2. Perform the correlation (.5 point) Choose any two appropriate variables from the data and perform the correlation, displaying the results.

 cor.test(hr$time_spend_company, hr$satisfaction_level)

## 
##  Pearson's product-moment correlation
## 
## data:  hr$time_spend_company and hr$satisfaction_level
## t = -12.416, df = 14997, p-value < 2.2e-16
## alternative hypothesis: true correlation is not equal to 0
## 95 percent confidence interval:
##  -0.11668153 -0.08499948
## sample estimates:
##        cor 
## -0.1008661

p-value interpretation: The p value is 2.2e-16. The results show that the relationship is statistically significant.

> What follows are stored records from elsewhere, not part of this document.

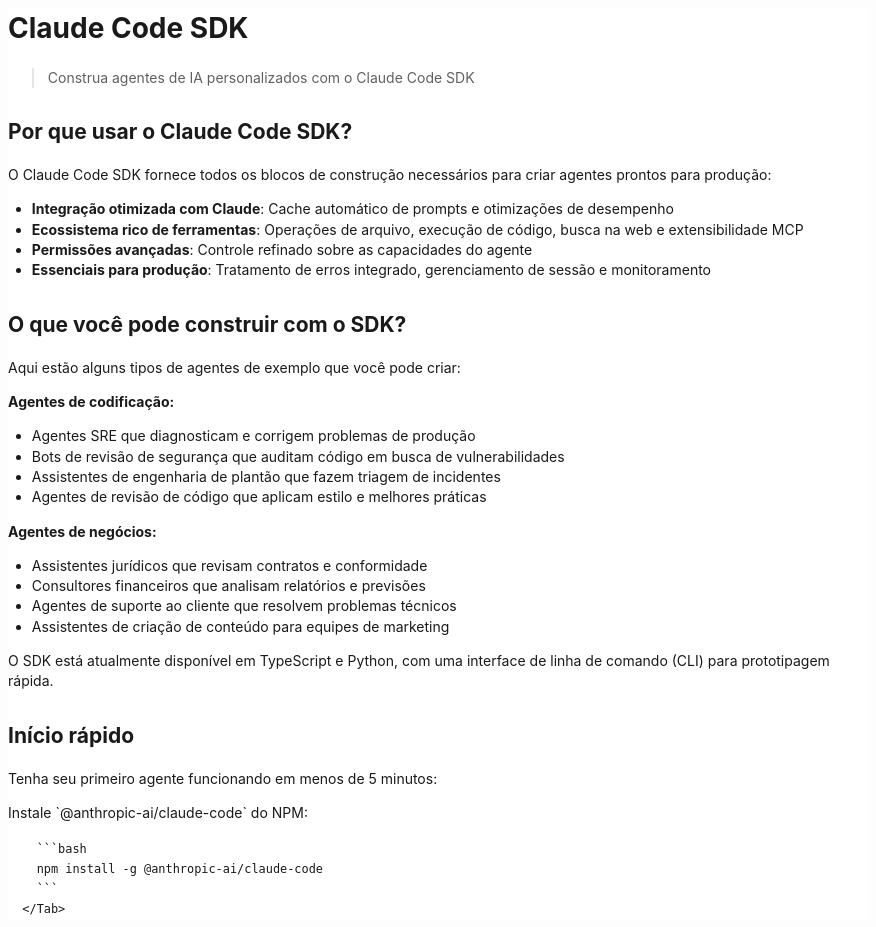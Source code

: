 # Claude Code SDK

> Construa agentes de IA personalizados com o Claude Code SDK

## Por que usar o Claude Code SDK?

O Claude Code SDK fornece todos os blocos de construção necessários para criar agentes prontos para produção:

- **Integração otimizada com Claude**: Cache automático de prompts e
  otimizações de desempenho
- **Ecossistema rico de ferramentas**: Operações de arquivo, execução de código, busca na web e
  extensibilidade MCP
- **Permissões avançadas**: Controle refinado sobre as capacidades do agente
- **Essenciais para produção**: Tratamento de erros integrado, gerenciamento de sessão e
  monitoramento

## O que você pode construir com o SDK?

Aqui estão alguns tipos de agentes de exemplo que você pode criar:

**Agentes de codificação:**

- Agentes SRE que diagnosticam e corrigem problemas de produção
- Bots de revisão de segurança que auditam código em busca de vulnerabilidades
- Assistentes de engenharia de plantão que fazem triagem de incidentes
- Agentes de revisão de código que aplicam estilo e melhores práticas

**Agentes de negócios:**

- Assistentes jurídicos que revisam contratos e conformidade
- Consultores financeiros que analisam relatórios e previsões
- Agentes de suporte ao cliente que resolvem problemas técnicos
- Assistentes de criação de conteúdo para equipes de marketing

O SDK está atualmente disponível em TypeScript e Python, com uma interface de linha de comando (CLI) para prototipagem rápida.

## Início rápido

Tenha seu primeiro agente funcionando em menos de 5 minutos:

<Steps>
  <Step title="Instalar o SDK">
    <Tabs>
      <Tab title="Linha de comando">
        Instale `@anthropic-ai/claude-code` do NPM:

        ```bash
        npm install -g @anthropic-ai/claude-code
        ```
      </Tab>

correlation estimate interpretation: The correlation is negative and small.

non-technical interpretation: The more time spent at the company, satisfaction tends to decrease

ggplot(hr, aes(x = time_spend_company, y = satisfaction_level)) +
  geom_point() +
  geom_smooth(method = "lm", se = FALSE, color = "blue") +
  labs(title = "Scatter Plot: Time Spend at Company  vs Satisfaction Level",
       x = "Time Spend at Company",
       y = "Satisfaction Level") 

## `geom_smooth()` using formula = 'y ~ x'

3. Perform the correlation (.5 point) Choose any two appropriate variables from the data and perform the correlation, displaying the results.

cor.test(hr$number_project, hr$satisfaction_level)

## 
##  Pearson's product-moment correlation
## 
## data:  hr$number_project and hr$satisfaction_level
## t = -17.69, df = 14997, p-value < 2.2e-16
## alternative hypothesis: true correlation is not equal to 0
## 95 percent confidence interval:
##  -0.1586105 -0.1272570
## sample estimates:
##        cor 
## -0.1429696

p-value interpretation: The p value is 2.2e-16. The results show that the relationship is statistically significant.

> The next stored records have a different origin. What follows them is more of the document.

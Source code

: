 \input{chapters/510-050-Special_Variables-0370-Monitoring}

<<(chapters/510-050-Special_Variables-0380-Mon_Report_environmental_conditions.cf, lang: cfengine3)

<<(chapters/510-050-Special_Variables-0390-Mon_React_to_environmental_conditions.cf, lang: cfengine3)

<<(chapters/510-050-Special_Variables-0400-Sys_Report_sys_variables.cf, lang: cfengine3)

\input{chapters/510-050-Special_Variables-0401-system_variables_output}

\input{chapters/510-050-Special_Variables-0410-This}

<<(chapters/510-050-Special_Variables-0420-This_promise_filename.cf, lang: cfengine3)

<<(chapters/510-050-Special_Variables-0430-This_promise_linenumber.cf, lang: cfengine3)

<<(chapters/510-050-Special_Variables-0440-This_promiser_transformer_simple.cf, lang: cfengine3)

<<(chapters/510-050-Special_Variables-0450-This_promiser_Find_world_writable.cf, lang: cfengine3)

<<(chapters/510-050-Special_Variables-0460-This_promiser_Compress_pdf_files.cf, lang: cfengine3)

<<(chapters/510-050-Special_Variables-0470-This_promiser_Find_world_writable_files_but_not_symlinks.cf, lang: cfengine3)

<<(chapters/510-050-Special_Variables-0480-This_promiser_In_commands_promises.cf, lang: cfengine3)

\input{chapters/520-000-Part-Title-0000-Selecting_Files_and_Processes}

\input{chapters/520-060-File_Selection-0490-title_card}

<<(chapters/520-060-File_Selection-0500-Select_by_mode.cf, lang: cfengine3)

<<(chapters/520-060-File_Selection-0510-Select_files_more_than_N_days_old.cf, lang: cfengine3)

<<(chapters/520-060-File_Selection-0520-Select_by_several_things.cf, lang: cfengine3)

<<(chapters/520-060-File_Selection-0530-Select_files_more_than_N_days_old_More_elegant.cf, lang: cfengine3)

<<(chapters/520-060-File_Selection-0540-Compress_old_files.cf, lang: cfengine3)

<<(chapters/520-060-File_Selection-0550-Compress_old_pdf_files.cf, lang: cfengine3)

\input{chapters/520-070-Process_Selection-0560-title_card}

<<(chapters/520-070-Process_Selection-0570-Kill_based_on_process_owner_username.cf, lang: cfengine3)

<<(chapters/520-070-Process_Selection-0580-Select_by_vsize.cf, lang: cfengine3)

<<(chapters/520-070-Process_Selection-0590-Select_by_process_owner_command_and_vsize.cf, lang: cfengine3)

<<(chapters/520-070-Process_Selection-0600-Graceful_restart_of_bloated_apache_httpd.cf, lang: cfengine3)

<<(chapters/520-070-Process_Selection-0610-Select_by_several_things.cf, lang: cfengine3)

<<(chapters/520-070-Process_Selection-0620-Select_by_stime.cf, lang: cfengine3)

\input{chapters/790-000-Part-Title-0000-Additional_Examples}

correlation estimate interpretation: The correlation is negative and small.

non-technical interpretation: As employees work on more projects, their satisfaction level tends to decrease

ggplot(hr, aes(x = number_project, y = satisfaction_level)) +
  geom_point() +
  geom_smooth(method = "lm", se = FALSE, color = "blue") +
  labs(title = "Scatter Plot: Number of Projects  vs Satisfaction Level",
       x = "Number of Projects",
       y = "Satisfaction Level") 

## `geom_smooth()` using formula = 'y ~ x'

4. Perform the correlation (.5 point) Choose any two appropriate variables from the data and perform the correlation, displaying the results.

cor.test(hr$Work_accident, hr$satisfaction_level)

## 
##  Pearson's product-moment correlation
## 
## data:  hr$Work_accident and hr$satisfaction_level
## t = 7.2006, df = 14997, p-value = 6.279e-13
## alternative hypothesis: true correlation is not equal to 0
## 95 percent confidence interval:
##  0.04273358 0.07463094
## sample estimates:
##        cor 
## 0.05869724

p-value interpretation: The p value is 6.279e-13. The results show that the relationship is statistically significant.

correlation estimate interpretation: The correlation is positive and small.

non-technical interpretation: Employees who have had a work accident tend to report slightly higher satisfaction.

ggplot(hr, aes(x = Work_accident, y = satisfaction_level)) +
  geom_point() +
  geom_smooth(method = "lm", se = FALSE, color = "blue") +
  labs(title = "Scatter Plot: Work Accidents vs Satisfaction Level",
       x = "Work Accidents",
       y = "Satisfaction Level")

## `geom_smooth()` using formula = 'y ~ x'